Another facet to the differing targets of Japanese and American socialism is that Japanese socialism helps all people in society, whereas American socialism helps only a portion of the people -- those least likely to contribute anything useful anyway. This is directly related to the fact that Japanese socialism helps people indirectly while American socialism helps people directly. Everybody in Japan goes to school. Everybody uses public transportation. And everyone benefits from the near-absolute safety that can be found there. Money is taken from everybody and goods are given back to everybody in return. This destroys my primary objection to socialism in the first place -- that it's an unfair and direct transfer of wealth from those who generate the most wealth to those who generate the least, with little or no hope for it turning into a net gain for society. In Japan there are small stores everywhere, owned by individuals and families, but not so many big stores. Everybody engages in capitalism. And I think this is due, at least in part, to the indirect socialism that helps ensure a base level of education and competence for everyone without removing the incentive to generate wealth.
Unfortunately for Japan, the Japanese seem to have an unhealthy desire for Western culture and ideas. They take it all in, too, without as much thought as I think it should deserve. They want to have the same number of holidays, the same clothes, hairstyles, attitudes and independence. Personally, I think they watch too much Western TV. The tight cohesion between members of Japanese society has done them a lot of good, I think, and they should be wary of breaking it down so quickly.
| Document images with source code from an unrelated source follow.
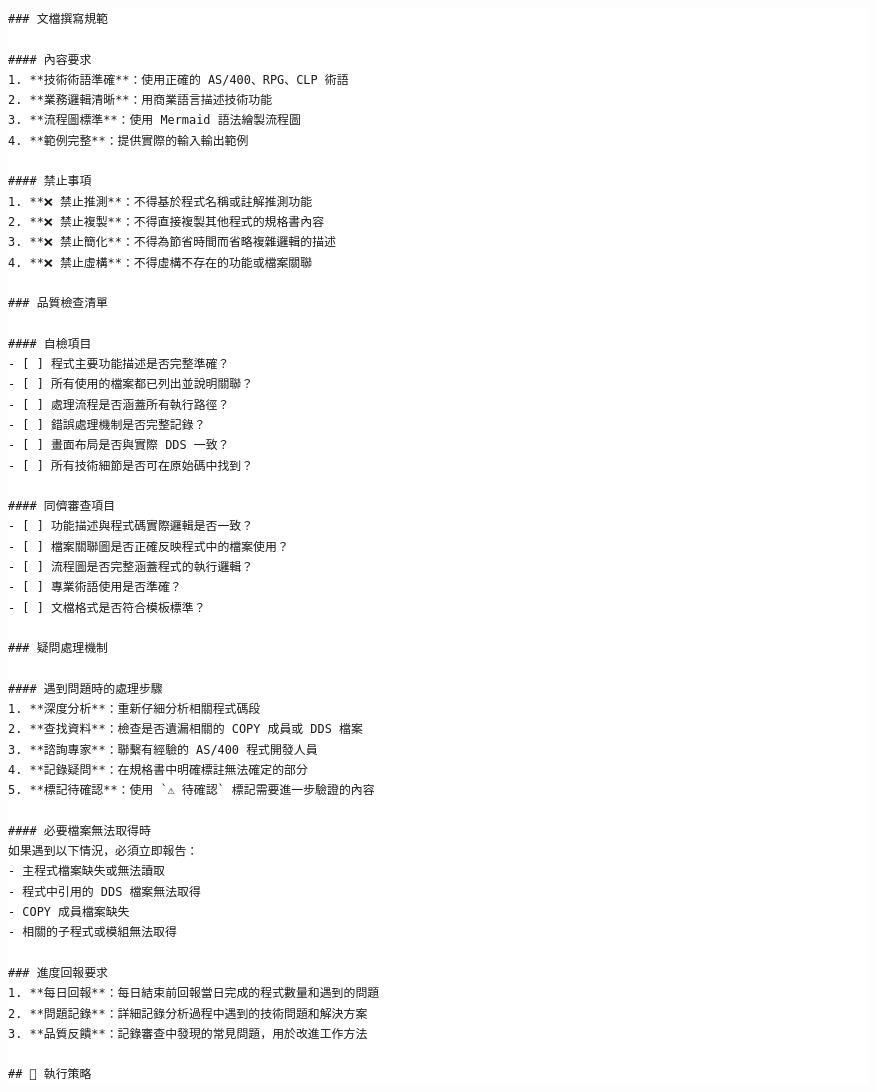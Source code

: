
 ```
### 文檔撰寫規範

#### 內容要求
1. **技術術語準確**：使用正確的 AS/400、RPG、CLP 術語
2. **業務邏輯清晰**：用商業語言描述技術功能
3. **流程圖標準**：使用 Mermaid 語法繪製流程圖
4. **範例完整**：提供實際的輸入輸出範例

#### 禁止事項
1. **❌ 禁止推測**：不得基於程式名稱或註解推測功能
2. **❌ 禁止複製**：不得直接複製其他程式的規格書內容
3. **❌ 禁止簡化**：不得為節省時間而省略複雜邏輯的描述
4. **❌ 禁止虛構**：不得虛構不存在的功能或檔案關聯

### 品質檢查清單

#### 自檢項目
- [ ] 程式主要功能描述是否完整準確？
- [ ] 所有使用的檔案都已列出並說明關聯？
- [ ] 處理流程是否涵蓋所有執行路徑？
- [ ] 錯誤處理機制是否完整記錄？
- [ ] 畫面布局是否與實際 DDS 一致？
- [ ] 所有技術細節是否可在原始碼中找到？

#### 同儕審查項目
- [ ] 功能描述與程式碼實際邏輯是否一致？
- [ ] 檔案關聯圖是否正確反映程式中的檔案使用？
- [ ] 流程圖是否完整涵蓋程式的執行邏輯？
- [ ] 專業術語使用是否準確？
- [ ] 文檔格式是否符合模板標準？

### 疑問處理機制

#### 遇到問題時的處理步驟
1. **深度分析**：重新仔細分析相關程式碼段
2. **查找資料**：檢查是否遺漏相關的 COPY 成員或 DDS 檔案
3. **諮詢專家**：聯繫有經驗的 AS/400 程式開發人員
4. **記錄疑問**：在規格書中明確標註無法確定的部分
5. **標記待確認**：使用 `⚠️ 待確認` 標記需要進一步驗證的內容

#### 必要檔案無法取得時
如果遇到以下情況，必須立即報告：
- 主程式檔案缺失或無法讀取
- 程式中引用的 DDS 檔案無法取得
- COPY 成員檔案缺失
- 相關的子程式或模組無法取得

### 進度回報要求
1. **每日回報**：每日結束前回報當日完成的程式數量和遇到的問題
2. **問題記錄**：詳細記錄分析過程中遇到的技術問題和解決方案
3. **品質反饋**：記錄審查中發現的常見問題，用於改進工作方法

## 🎯 執行策略
```
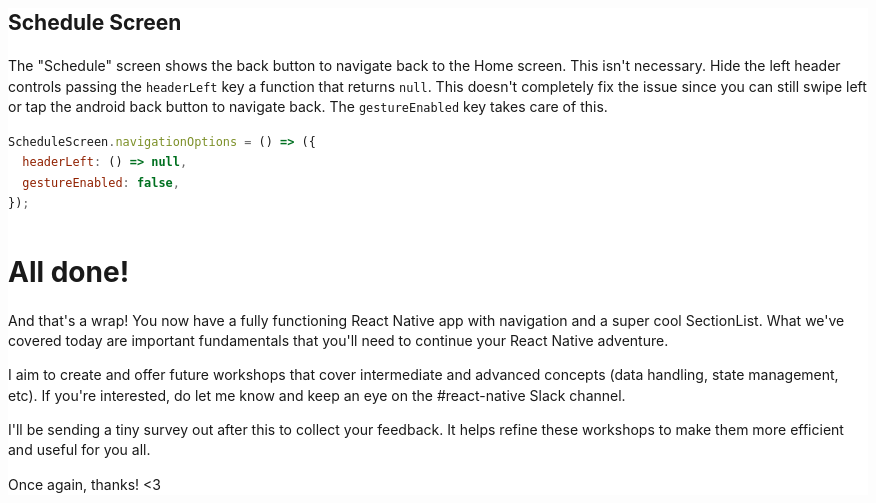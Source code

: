 ## Schedule Screen

The "Schedule" screen shows the back button to navigate back to the Home screen. This isn't necessary. Hide the left header controls passing the `headerLeft` key a function that returns `null`. This doesn't completely fix the issue since you can still swipe left or tap the android back button to navigate back. The `gestureEnabled` key takes care of this.

``` JavaScript
ScheduleScreen.navigationOptions = () => ({
  headerLeft: () => null,
  gestureEnabled: false,
});
```

# All done!

And that's a wrap! You now have a fully functioning React Native app with navigation and a super cool SectionList. What we've covered today are important fundamentals that you'll need to continue your React Native adventure.

I aim to create and offer future workshops that cover intermediate and advanced concepts (data handling, state management, etc). If you're interested, do let me know and keep an eye on the #react-native Slack channel.

I'll be sending a tiny survey out after this to collect your feedback. It helps refine these workshops to make them more efficient and useful for you all.

Once again, thanks! <3
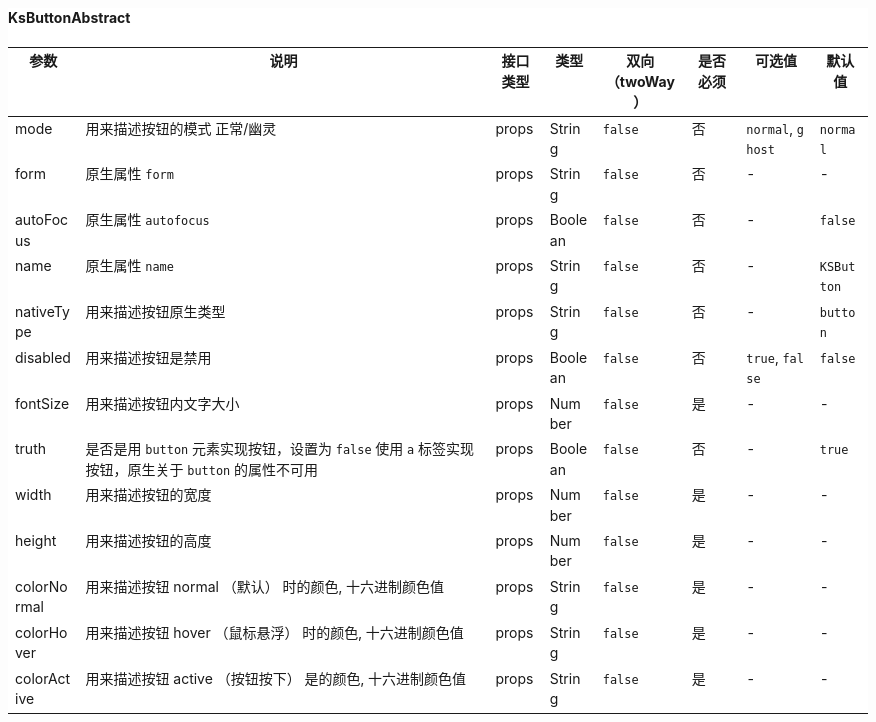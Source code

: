#### KsButtonAbstract

| 参数 | 说明 | 接口类型 | 类型 |  双向（twoWay） | 是否必须 | 可选值 | 默认值 |
|------|-------|----------|---------|-------|---------|-------|--------|
| mode | 用来描述按钮的模式 正常/幽灵 | props  | String | `false` | 否 | `normal`, `ghost` | `normal` |
| form | 原生属性 `form` | props  | String | `false` | 否 | - | - |
| autoFocus | 原生属性 `autofocus` | props  | Boolean | `false` | 否 | - | `false` |
| name | 原生属性 `name` | props  | String | `false` | 否 | - | `KSButton` |
| nativeType | 用来描述按钮原生类型 | props | String | `false` | 否 | - | `button` |
| disabled | 用来描述按钮是禁用 | props  | Boolean | `false` | 否 | `true`, `false` | `false` |
| fontSize | 用来描述按钮内文字大小 | props | Number | `false` | 是 | - | - |
| truth | 是否是用 `button` 元素实现按钮，设置为 `false` 使用 `a` 标签实现按钮，原生关于 `button` 的属性不可用 | props | Boolean | `false` | 否 | - | `true` |
| width | 用来描述按钮的宽度 | props | Number | `false` | 是 | - | - |
| height | 用来描述按钮的高度 | props | Number | `false` | 是 | - | - |
| colorNormal | 用来描述按钮 normal （默认） 时的颜色, 十六进制颜色值 | props | String | `false` | 是 | - | - |
| colorHover | 用来描述按钮 hover （鼠标悬浮） 时的颜色, 十六进制颜色值 | props | String | `false` | 是 | - | - |
| colorActive | 用来描述按钮 active （按钮按下） 是的颜色, 十六进制颜色值 | props | String | `false` | 是 | - | - |

<script>
  console.log('button.md - script');
  // import KsButton from 'KsComponents/KsButton'
  // import KsSwitch from 'KsComponents/KsSwitch'
  
  let btnTypeMapper = [
    'primary',
    'success',
    'info',
    'warn',
    'danger',
    'other'
  ];
  
  let btnSizeMapper = [
    'small',
    'normal',
    'middle',
    'large'
  ];

  export default{
    kscomponents:['KsButton','KsButtonAbstract','KsSwitch'],
    // components:Vue.util.mergeOptions(KsButton,KsSwitch),
    init(){
      console.log('base button.md init----')
    },
    data () {
      return {
        btnTypeMapper,
        btnSizeMapper,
The older Japanese are in fact wary, and are using their remaining time trying to keep Japan true to her old ways, but the youth truly control the future, and the youth are in love with the West. It's saddening to read about the youth throwing off traditions that have been in place over hundreds or a thousand years, and in such a short time, or showing ever-increasing levels of disrespect and disregard for others, because they want so much to be rebellious and independent, like the Americans they admire on TV.
I read recently that Japan is going to try to privatize the education system, cutting off the flow of government funds and trying out an American-style system. I hope it works out well for them, because if there's one thing you don't screw up, it's education. That holds doubly true for Japan, whose only real natural resource is its people.
Anyway, I don't know where this is all going. If I could tell, I'd quit my job and play the stock market. But I do know that some form of civilization has been around for tens of thousands of years at least, and we still haven't gotten it right yet. So it's good to think about.